Copy out every line of the data that has the word "textbf" somewhere in it.

-----

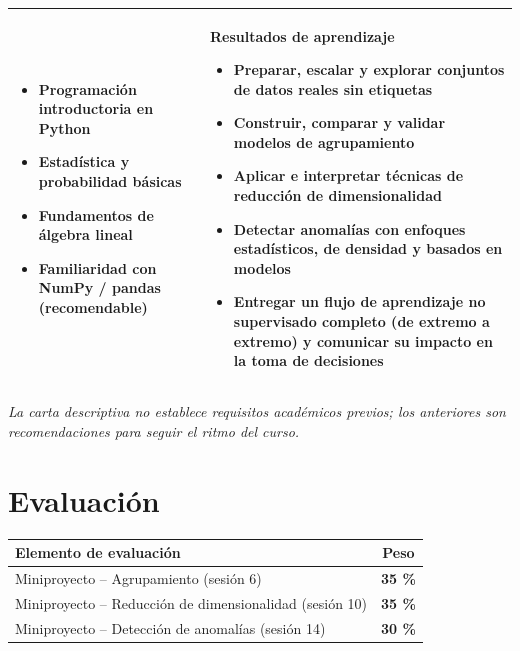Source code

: \documentclass[11pt,letterpaper]{article}
\newcommand{\hd}[1]{\leavevmode\color{white}\textbf{#1}}
\begin{document}
\begin{center}
\renewcommand{\arraystretch}{1.25}
\begin{tabular}{|>{\columncolor{reqfondo}}p{}|>{\columncolor{resfondo}}p{}|}
\hline
{\color{marino}\textbf{Requisitos previos}}
\begin{itemize}[leftmargin=1.4em,topsep=2pt,itemsep=0pt]
  \item Programación introductoria en Python
  \item Estadística y probabilidad básicas
  \item Fundamentos de álgebra lineal
  \item Familiaridad con NumPy / pandas (recomendable)
\end{itemize}
&
{\color{marino}\textbf{Resultados de aprendizaje}}
\begin{itemize}[leftmargin=1.4em,topsep=2pt,itemsep=0pt]
  \item Preparar, escalar y explorar conjuntos de datos reales sin etiquetas
  \item Construir, comparar y validar modelos de agrupamiento
  \item Aplicar e interpretar técnicas de reducción de dimensionalidad
  \item Detectar anomalías con enfoques estadísticos, de densidad y basados en modelos
  \item Entregar un flujo de aprendizaje no supervisado completo (de extremo a
        extremo) y comunicar su impacto en la toma de decisiones
\end{itemize}
\\ \hline
\end{tabular}
\end{center}

{\footnotesize\itshape La carta descriptiva no establece requisitos académicos
previos; los anteriores son recomendaciones para seguir el ritmo del curso.}

\section{Evaluación}

\begin{center}
\renewcommand{\arraystretch}{1.5}
\begin{tabularx}{\textwidth}{|X|c|}
\hline
\rowcolor{marino}
{\hd{Elemento de evaluación}} & {\hd{Peso}} \\ \hline
Miniproyecto -- Agrupamiento (sesión 6)                               & \textbf{35 \%} \\ \hline
Miniproyecto -- Reducción de dimensionalidad (sesión 10)                & \textbf{35 \%} \\ \hline
Miniproyecto -- Detección de anomalías (sesión 14)                     & \textbf{30 \%} \\ \hline
\end{tabularx}
\end{center}
\end{document}
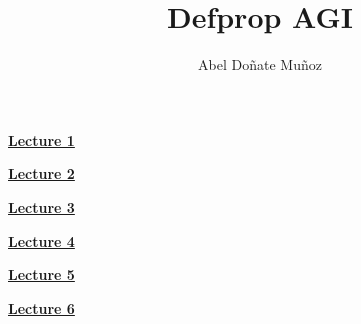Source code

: \documentclass[9pt,leqno,landscape,twocolumn]{extarticle}
\title{Defprop AGI}
\author{Abel Doñate Muñoz}
\date{}
\begin{document}

\textbf{\underline{Lecture 1}}



\textbf{\underline{Lecture 2}}



\textbf{\underline{Lecture 3}}



\textbf{\underline{Lecture 4}}



\textbf{\underline{Lecture 5}}



\textbf{\underline{Lecture 6}}


\end{document}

-----

ANSWER FOR THE TASK
\newcommand{\hd}[1]{\leavevmode\color{white}\textbf{#1}}
{\color{marino}\textbf{Requisitos previos}}
{\color{marino}\textbf{Resultados de aprendizaje}}
Miniproyecto -- Agrupamiento (sesión 6)                               & \textbf{35 \%} \\ \hline
Miniproyecto -- Reducción de dimensionalidad (sesión 10)                & \textbf{35 \%} \\ \hline
Miniproyecto -- Detección de anomalías (sesión 14)                     & \textbf{30 \%} \\ \hline
\textbf{\underline{Lecture 1}}
\textbf{\underline{Lecture 2}}
\textbf{\underline{Lecture 3}}
\textbf{\underline{Lecture 4}}
\textbf{\underline{Lecture 5}}
\textbf{\underline{Lecture 6}}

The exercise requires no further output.